During the pandemic, the FDA has prioritized inspections by identifying those that are “mission-critical” on a case-by-case basis. “Mission-critical” means the inspection was key to the agency’s public health mission and that the activity could not be accomplished in any other way. This evaluation involved many factors, including whether products: (1) have received breakthrough therapy or regenerative medicine advanced therapy designations; (2) are used to diagnose, treat, or prevent a serious disease or medical condition for which there is no other appropriate substitute; (3) require follow-up due to recalls, or there is evidence of serious adverse events or outbreaks, including human or animal food safety concerns; and (4) are related to the COVID-19 response (e.g., drug shortages).

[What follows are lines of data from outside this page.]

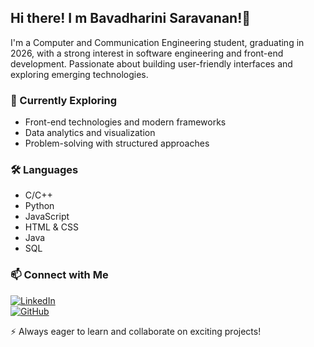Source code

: ## Hi there! I m Bavadharini Saravanan!👋   

I'm a Computer and Communication Engineering student, graduating in 2026, with a strong interest in software engineering and front-end development. Passionate about building user-friendly interfaces and exploring emerging technologies.

### 🌱 Currently Exploring
- Front-end technologies and modern frameworks
- Data analytics and visualization
- Problem-solving with structured approaches

### 🛠️ Languages
- C/C++
- Python
- JavaScript
- HTML & CSS
- Java
- SQL

### 📫 Connect with Me
[![LinkedIn](https://img.shields.io/badge/LinkedIn-0077B5?style=for-the-badge&logo=linkedin&logoColor=white)](#)  
[![GitHub](https://img.shields.io/badge/GitHub-100000?style=for-the-badge&logo=github&logoColor=white)](#)  

⚡ Always eager to learn and collaborate on exciting projects!

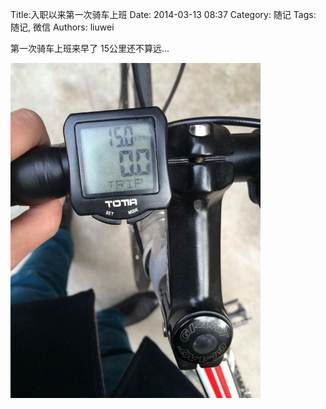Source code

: Title:入职以来第一次骑车上班
Date: 2014-03-13 08:37
Category: 随记
Tags: 随记, 微信
Authors: liuwei

第一次骑车上班来早了 15公里还不算远...

<img src="../../static/images/2014/20140313/100.pic_hd.jpg" width="400" />
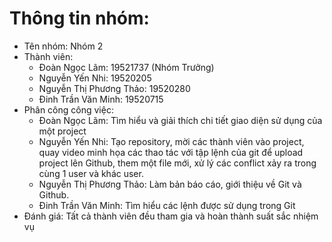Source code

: # Thông tin nhóm: 
+ Tên nhóm: Nhóm 2
+ Thành viên:
  - Đoàn Ngọc Lãm: 19521737 (Nhóm Trưởng)
  - Nguyễn Yến Nhi: 19520205
  - Nguyễn Thị Phương Thảo: 19520280
  - Đinh Trần Văn Minh: 19520715
+ Phân công công việc:
  - Đoàn Ngọc Lãm: Tìm hiểu và giải thích chi tiết giao diện sử dụng của một project
  - Nguyễn Yến Nhi: Tạo repository, mời các thành viên vào project, quay video minh họa các thao tác với tập lệnh của git để upload project lên Github, them một file mới, xử lý các conflict xảy ra trong cùng 1 user và khác user.
  - Nguyễn Thị Phương Thảo: Làm bản báo cáo, giới thiệu về Git và Github.
  - Đinh Trần Văn Minh: Tìm hiểu các lệnh được sử dụng trong Git
+ Đánh giá: Tất cả thành viên đều tham gia và hoàn thành suất sắc nhiệm vụ

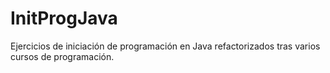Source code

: # InitProgJava
Ejercicios de iniciación de programación en Java refactorizados tras varios cursos de programación.
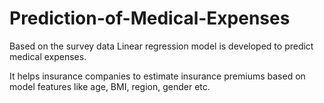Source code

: # Prediction-of-Medical-Expenses
Based on the survey data Linear regression model is developed to predict medical expenses. 

It helps insurance companies to estimate insurance premiums based on model features like age, BMI, region, gender etc.
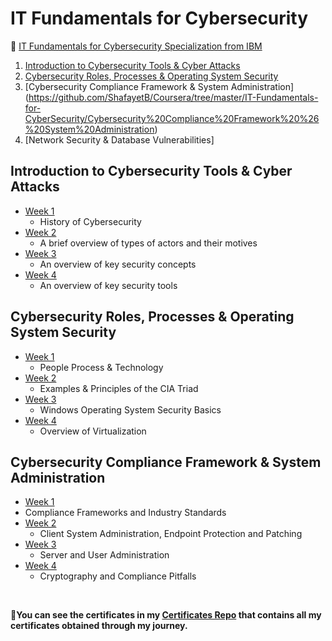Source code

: # IT Fundamentals for Cybersecurity

 🔶 <a href="https://www.coursera.org/specializations/it-fundamentals-cybersecurity">IT Fundamentals for Cybersecurity Specialization from IBM</a>
<!--<strong><p>✳Specialization on Coursera by IBM </strong> https://www.coursera.org/specializations/it-fundamentals-cybersecurity </p>-->
  
  
1. [Introduction to Cybersecurity Tools & Cyber Attacks](https://https://github.com/ShafayetB/Coursera/tree/master/IT-Fundamentals-for-CyberSecurity/Introduction%20to%20Cybersecurity%20Tools%20%26%20Cyber%20Attacks)
2. [Cybersecurity Roles, Processes & Operating System Security](https://github.com/ShafayetB/Coursera/tree/master/IT-Fundamentals-for-CyberSecurity/Cybersecurity%20Roles%2C%20Processes%20%26%20Operating%20System%20Security)
3. [Cybersecurity Compliance Framework & System Administration] (https://github.com/ShafayetB/Coursera/tree/master/IT-Fundamentals-for-CyberSecurity/Cybersecurity%20Compliance%20Framework%20%26%20System%20Administration)
4. [Network Security & Database Vulnerabilities]


## Introduction to Cybersecurity Tools & Cyber Attacks

- [Week 1](https://github.com/ShafayetB/Coursera/tree/master/IT-Fundamentals-for-CyberSecurity/Introduction%20to%20Cybersecurity%20Tools%20%26%20Cyber%20Attacks/Week%201)
  - History of Cybersecurity
- [Week 2](https://github.com/ShafayetB/Coursera/tree/master/IT-Fundamentals-for-CyberSecurity/Introduction%20to%20Cybersecurity%20Tools%20%26%20Cyber%20Attacks/Week%202)
  - A brief overview of types of actors and their motives
- [Week 3](https://github.com/ShafayetB/Coursera/tree/master/IT-Fundamentals-for-CyberSecurity/Introduction%20to%20Cybersecurity%20Tools%20&%20Cyber%20Attacks/Week%203)
  - An overview of key security concepts
- [Week 4](https://github.com/ShafayetB/Coursera/tree/master/IT-Fundamentals-for-CyberSecurity/Introduction%20to%20Cybersecurity%20Tools%20&%20Cyber%20Attacks/Week%204)
  - An overview of key security tools
  
## Cybersecurity Roles, Processes & Operating System Security

- [Week 1](https://github.com/ShafayetB/Coursera/tree/master/IT-Fundamentals-for-CyberSecurity/Cybersecurity%20Roles%2C%20Processes%20%26%20Operating%20System%20Security/Week%201)
  - People Process & Technology
- [Week 2](https://github.com/ShafayetB/Coursera/tree/master/IT-Fundamentals-for-CyberSecurity/Cybersecurity%20Roles%2C%20Processes%20%26%20Operating%20System%20Security/Week%202)
  - Examples & Principles of the CIA Triad
- [Week 3](https://github.com/ShafayetB/Coursera/tree/master/IT-Fundamentals-for-CyberSecurity/Cybersecurity%20Roles%2C%20Processes%20%26%20Operating%20System%20Security/Week%203)
  - Windows Operating System Security Basics
- [Week 4](https://github.com/ShafayetB/Coursera/tree/master/IT-Fundamentals-for-CyberSecurity/Cybersecurity%20Roles%2C%20Processes%20%26%20Operating%20System%20Security/Week%204)
  - Overview of Virtualization
  
 ## Cybersecurity Compliance Framework & System Administration
 
 - [Week 1](https://github.com/ShafayetB/Coursera/tree/master/IT-Fundamentals-for-CyberSecurity/Cybersecurity%20Compliance%20Framework%20%26%20System%20Administration/Week%201)
  - Compliance Frameworks and Industry Standards
- [Week 2](https://github.com/ShafayetB/Coursera/tree/master/IT-Fundamentals-for-CyberSecurity/Cybersecurity%20Compliance%20Framework%20%26%20System%20Administration/Week%202)
  - Client System Administration, Endpoint Protection and Patching
- [Week 3](https://github.com/ShafayetB/Coursera/tree/master/IT-Fundamentals-for-CyberSecurity/Cybersecurity%20Compliance%20Framework%20%26%20System%20Administration/Week%203)
  - Server and User Administration
- [Week 4](https://github.com/ShafayetB/Coursera/tree/master/IT-Fundamentals-for-CyberSecurity/Cybersecurity%20Compliance%20Framework%20%26%20System%20Administration/Week%204)
  - Cryptography and Compliance Pitfalls

 
 
</br>    
<strong><p>🔷You can see the certificates in my <a href="https://github.com/ShafayetB/Certificates">Certificates Repo</a> that contains all my certificates obtained through my journey.</strong></p><br>

 
    
 
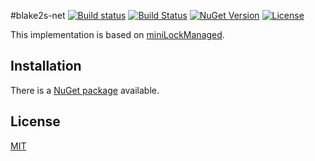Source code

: #blake2s-net [![Build status](https://img.shields.io/appveyor/ci/bitbeans/blake2s-net.svg?style=flat-square)](https://ci.appveyor.com/project/bitbeans/blake2s-net) [![Build Status](https://img.shields.io/travis/bitbeans/blake2s-net.svg?style=flat-square)](https://travis-ci.org/bitbeans/blake2s-net) [![NuGet Version](https://img.shields.io/nuget/v/helper-net.svg?style=flat-square)](https://www.nuget.org/packages/blake2s-net/) [![License](http://img.shields.io/badge/license-MIT-green.svg?style=flat-square)](https://github.com/bitbeans/blake2s-net/blob/master/LICENSE.md)

This implementation is based on [miniLockManaged](https://github.com/SparkDustJoe/miniLockManaged).


## Installation

There is a [NuGet package](https://www.nuget.org/packages/blake2s-net/) available.

## License
[MIT](https://en.wikipedia.org/wiki/MIT_License)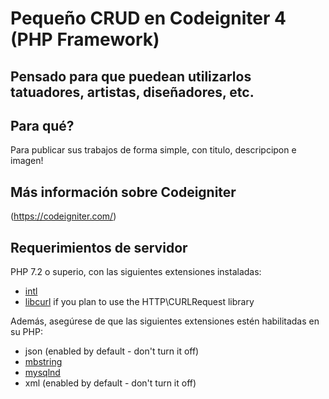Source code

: # Pequeño CRUD en Codeigniter 4 (PHP Framework)

## Pensado para que puedean utilizarlos tatuadores, artistas, diseñadores, etc.

## Para qué?

Para publicar sus trabajos de forma simple, con titulo, descripcipon e imagen! 

## Más información sobre Codeigniter

(https://codeigniter.com/)

## Requerimientos de servidor

PHP 7.2 o superio, con las siguientes extensiones instaladas: 

- [intl](http://php.net/manual/en/intl.requirements.php)
- [libcurl](http://php.net/manual/en/curl.requirements.php) if you plan to use the HTTP\CURLRequest library

Además, asegúrese de que las siguientes extensiones estén habilitadas en su PHP:

- json (enabled by default - don't turn it off)
- [mbstring](http://php.net/manual/en/mbstring.installation.php)
- [mysqlnd](http://php.net/manual/en/mysqlnd.install.php)
- xml (enabled by default - don't turn it off)
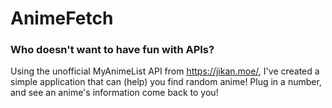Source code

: # AnimeFetch
 
### Who doesn't want to have fun with APIs?
Using the unofficial MyAnimeList API from https://jikan.moe/, I've created a simple application that can (help) you find random anime! Plug in a number, and see an anime's information come back to you!
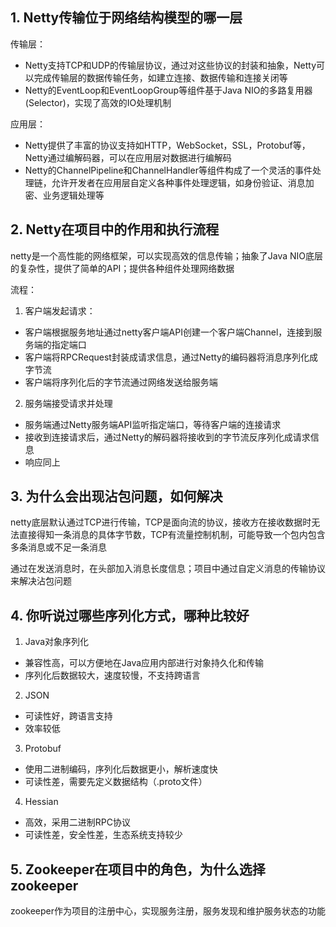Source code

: ## 1. Netty传输位于网络结构模型的哪一层
传输层：
- Netty支持TCP和UDP的传输层协议，通过对这些协议的封装和抽象，Netty可以完成传输层的数据传输任务，如建立连接、数据传输和连接关闭等
- Netty的EventLoop和EventLoopGroup等组件基于Java NIO的多路复用器(Selector)，实现了高效的IO处理机制

应用层：
- Netty提供了丰富的协议支持如HTTP，WebSocket，SSL，Protobuf等，Netty通过编解码器，可以在应用层对数据进行编解码
- Netty的ChannelPipeline和ChannelHandler等组件构成了一个灵活的事件处理链，允许开发者在应用层自定义各种事件处理逻辑，如身份验证、消息加密、业务逻辑处理等

## 2. Netty在项目中的作用和执行流程
netty是一个高性能的网络框架，可以实现高效的信息传输；抽象了Java NIO底层的复杂性，提供了简单的API；提供各种组件处理网络数据

流程：
1. 客户端发起请求：
- 客户端根据服务地址通过netty客户端API创建一个客户端Channel，连接到服务端的指定端口
- 客户端将RPCRequest封装成请求信息，通过Netty的编码器将消息序列化成字节流
- 客户端将序列化后的字节流通过网络发送给服务端

2. 服务端接受请求并处理
- 服务端通过Netty服务端API监听指定端口，等待客户端的连接请求
- 接收到连接请求后，通过Netty的解码器将接收到的字节流反序列化成请求信息
- 响应同上

## 3. 为什么会出现沾包问题，如何解决
netty底层默认通过TCP进行传输，TCP是面向流的协议，接收方在接收数据时无法直接得知一条消息的具体字节数，TCP有流量控制机制，可能导致一个包内包含多条消息或不足一条消息

通过在发送消息时，在头部加入消息长度信息；项目中通过自定义消息的传输协议来解决沾包问题

## 4. 你听说过哪些序列化方式，哪种比较好
1. Java对象序列化
- 兼容性高，可以方便地在Java应用内部进行对象持久化和传输
- 序列化后数据较大，速度较慢，不支持跨语言

2. JSON
- 可读性好，跨语言支持
- 效率较低

3. Protobuf
- 使用二进制编码，序列化后数据更小，解析速度快
- 可读性差，需要先定义数据结构（.proto文件）

4. Hessian
- 高效，采用二进制RPC协议
- 可读性差，安全性差，生态系统支持较少

## 5. Zookeeper在项目中的角色，为什么选择zookeeper
zookeeper作为项目的注册中心，实现服务注册，服务发现和维护服务状态的功能
<!--stackedit_data:
eyJoaXN0b3J5IjpbODY0OTUyNzY5LC0xMDkwMTk5Njk3LC02Nj
UzNDIzMV19
-->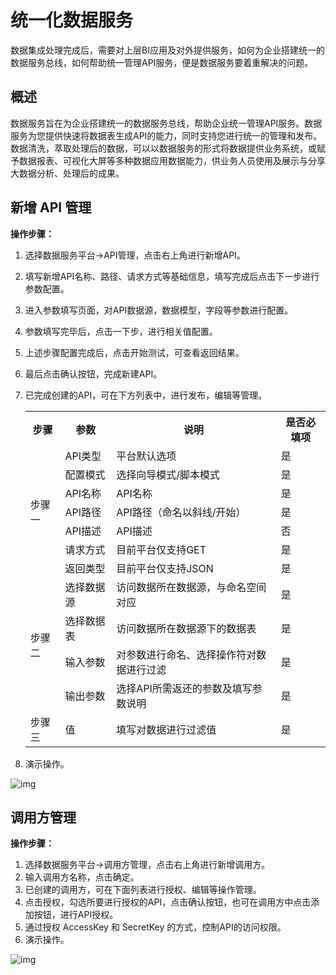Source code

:# 统一化数据服务

数据集成处理完成后，需要对上层BI应用及对外提供服务，如何为企业搭建统一的数据服务总线，如何帮助统一管理API服务，便是数据服务要着重解决的问题。

## 概述

数据服务旨在为企业搭建统一的数据服务总线，帮助企业统一管理API服务。数据服务为您提供快速将数据表生成API的能力，同时支持您进行统一的管理和发布。数据清洗，萃取处理后的数据，可以以数据服务的形式将数据提供业务系统，或赋予数据报表、可视化大屏等多种数据应用数据能力，供业务人员使用及展示与分享大数据分析、处理后的成果。

## 新增 API 管理

**操作步骤：**

1. 选择数据服务平台->API管理，点击右上角进行新增API。

2. 填写新增API名称、路径、请求方式等基础信息，填写完成后点击下一步进行参数配置。

3. 进入参数填写页面，对API数据源，数据模型，字段等参数进行配置。

4. 参数填写完毕后，点击一下步，进行相关值配置。

5. 上述步骤配置完成后，点击开始测试，可查看返回结果。

6. 最后点击确认按钮，完成新建API。

7. 已完成创建的API，可在下方列表中，进行发布，编辑等管理。

   <table>
   	<tr>
   	    <th>步骤</th>
   	    <th>参数</th>
   	    <th>说明</th>  
         <th>是否必填项</th>  
   	</tr >
   	<tr >
   	    <td rowspan="7">步骤一</td>
   	    <td>API类型</td>
   	    <td>平台默认选项</td>
         <td>是</td>
   	</tr>
   	<tr>
   	    <td>配置模式</td>
   	    <td>选择向导模式/脚本模式</td>
         <td>是</td>
   	</tr>
   	<tr>
   	    <td>API名称</td>
   	    <td>API名称</td>
         <td>是</td>
   	</tr>
   	<tr>
   	    <td>API路径</td>
   	    <td>API路径（命名以斜线/开始）</td>
         <td>是</td>
   	</tr>
   	<tr>
   	    <td>API描述</td>
   	    <td>API描述</td>
         <td>否</td>
   	</tr>
     <tr>
   	    <td>请求方式</td>
   	    <td>目前平台仅支持GET</td>
         <td>是</td>
   	</tr>
     <tr>
   	    <td>返回类型</td>
   	    <td>目前平台仅支持JSON</td>
         <td>是</td>
   	</tr>
     <tr >
   	    <td rowspan="4">步骤二</td>
   	    <td>选择数据源</td>
   	    <td>访问数据所在数据源，与命名空间对应</td>
         <td>是</td>
   	</tr>
     <tr>
   	    <td>选择数据表</td>
   	    <td>访问数据所在数据源下的数据表</td>
         <td>是</td>
   	</tr>
     <tr>
   	    <td>输入参数</td>
   	    <td>对参数进行命名、选择操作符对数据进行过滤</td>
         <td>是</td>
   	</tr>
     <tr>
   	    <td>输出参数</td>
   	    <td>选择API所需返还的参数及填写参数说明</td>
         <td>是</td>
   	</tr>
     <tr >
   	    <td rowspan="1">步骤三</td>
   	    <td>值</td>
   	    <td>填写对数据进行过滤值</td>
         <td>是</td>
   	</tr>
   </table>

8. 演示操作。

![img](https://intranetproxy.alipay.com/skylark/lark/0/2021/gif/329178/1629787666535-51ec567a-f6b2-4aeb-9323-ecf9cf0f365d.gif)

## 调用方管理

**操作步骤：**

1. 选择数据服务平台->调用方管理，点击右上角进行新增调用方。
2. 输入调用方名称，点击确定。
3. 已创建的调用方，可在下面列表进行授权、编辑等操作管理。
4. 点击授权，勾选所要进行授权的API，点击确认按钮，也可在调用方中点击添加按钮，进行API授权。
5. 通过授权 AccessKey 和 SecretKey 的方式，控制API的访问权限。
6. 演示操作。

![img](https://intranetproxy.alipay.com/skylark/lark/0/2021/gif/329178/1629787701216-06093c39-cab2-4398-b901-5af802b0e163.gif)


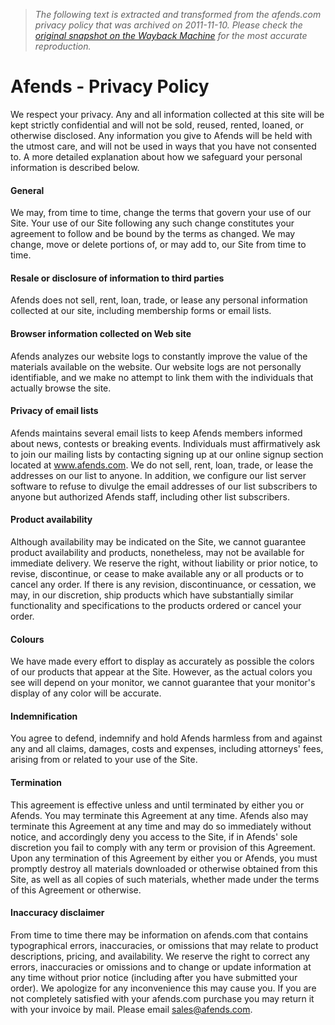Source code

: > *The following text is extracted and transformed from the afends.com privacy policy that was archived on 2011-11-10. Please check the [original snapshot on the Wayback Machine](https://web.archive.org/web/20111110094018id_/http%3A//afends.com/info/privacy-policy) for the most accurate reproduction.*

# Afends - Privacy Policy

We respect your privacy. Any and all information collected at this site will be kept strictly confidential and will not be sold, reused, rented, loaned, or otherwise disclosed. Any information you give to Afends will be held with the utmost care, and will not be used in ways that you have not consented to. A more detailed explanation about how we safeguard your personal information is described below.

#### General

We may, from time to time, change the terms that govern your use of our Site. Your use of our Site following any such change constitutes your agreement to follow and be bound by the terms as changed. We may change, move or delete portions of, or may add to, our Site from time to time.

#### Resale or disclosure of information to third parties

Afends does not sell, rent, loan, trade, or lease any personal information collected at our site, including membership forms or email lists.

#### Browser information collected on Web site

Afends analyzes our website logs to constantly improve the value of the materials available on the website. Our website logs are not personally identifiable, and we make no attempt to link them with the individuals that actually browse the site.

#### Privacy of email lists

Afends maintains several email lists to keep Afends members informed about news, contests or breaking events. Individuals must affirmatively ask to join our mailing lists by contacting signing up at our online signup section located at www.afends.com. We do not sell, rent, loan, trade, or lease the addresses on our list to anyone. In addition, we configure our list server software to refuse to divulge the email addresses of our list subscribers to anyone but authorized Afends staff, including other list subscribers.

#### Product availability

Although availability may be indicated on the Site, we cannot guarantee product availability and products, nonetheless, may not be available for immediate delivery. We reserve the right, without liability or prior notice, to revise, discontinue, or cease to make available any or all products or to cancel any order. If there is any revision, discontinuance, or cessation, we may, in our discretion, ship products which have substantially similar functionality and specifications to the products ordered or cancel your order.

#### Colours

We have made every effort to display as accurately as possible the colors of our products that appear at the Site. However, as the actual colors you see will depend on your monitor, we cannot guarantee that your monitor's display of any color will be accurate.

#### Indemnification

You agree to defend, indemnify and hold Afends harmless from and against any and all claims, damages, costs and expenses, including attorneys' fees, arising from or related to your use of the Site.

#### Termination

This agreement is effective unless and until terminated by either you or Afends. You may terminate this Agreement at any time. Afends also may terminate this Agreement at any time and may do so immediately without notice, and accordingly deny you access to the Site, if in Afends' sole discretion you fail to comply with any term or provision of this Agreement. Upon any termination of this Agreement by either you or Afends, you must promptly destroy all materials downloaded or otherwise obtained from this Site, as well as all copies of such materials, whether made under the terms of this Agreement or otherwise.

#### Inaccuracy disclaimer

From time to time there may be information on afends.com that contains typographical errors, inaccuracies, or omissions that may relate to product descriptions, pricing, and availability. We reserve the right to correct any errors, inaccuracies or omissions and to change or update information at any time without prior notice (including after you have submitted your order). We apologize for any inconvenience this may cause you. If you are not completely satisfied with your afends.com purchase you may return it with your invoice by mail. Please email sales@afends.com.
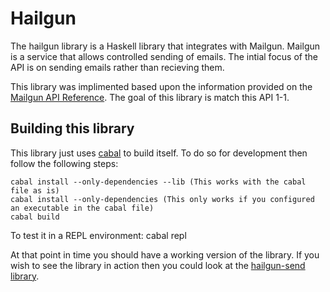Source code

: # Hailgun

The hailgun library is a Haskell library that integrates with Mailgun. Mailgun is a service that
allows controlled sending of emails. The intial focus of the API is on sending emails rather than 
recieving them.

This library was implimented based upon the information provided on the [Mailgun API Reference][1].
The goal of this library is match this API 1-1.

## Building this library

This library just uses [cabal][2] to build itself. To do so for development then follow the following
steps:

    cabal install --only-dependencies --lib (This works with the cabal file as is)
    cabal install --only-dependencies (This only works if you configured an executable in the cabal file)
    cabal build

To test it in a REPL environment:
    cabal repl

At that point in time you should have a working version of the library. If you wish to see the
library in action then you could look at the [hailgun-send library][3].

 [1]: https://documentation.mailgun.com/en/latest/api_reference.html
 [2]: http://www.haskell.org/cabal/
 [3]: https://hackage.haskell.org/package/hailgun-send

Beginning last July (July 2020), prioritized domestic surveillance inspections resumed using a rating system that the FDA developed to assist in determining when and where it is safest to conduct prioritized domestic inspections. The COVID-19 Advisory Rating System uses real-time data to qualitatively assess the number of COVID-19 cases in a local area based on state and national data. The resumption of prioritized domestic inspections is based upon location and COVID risk, not upon product type.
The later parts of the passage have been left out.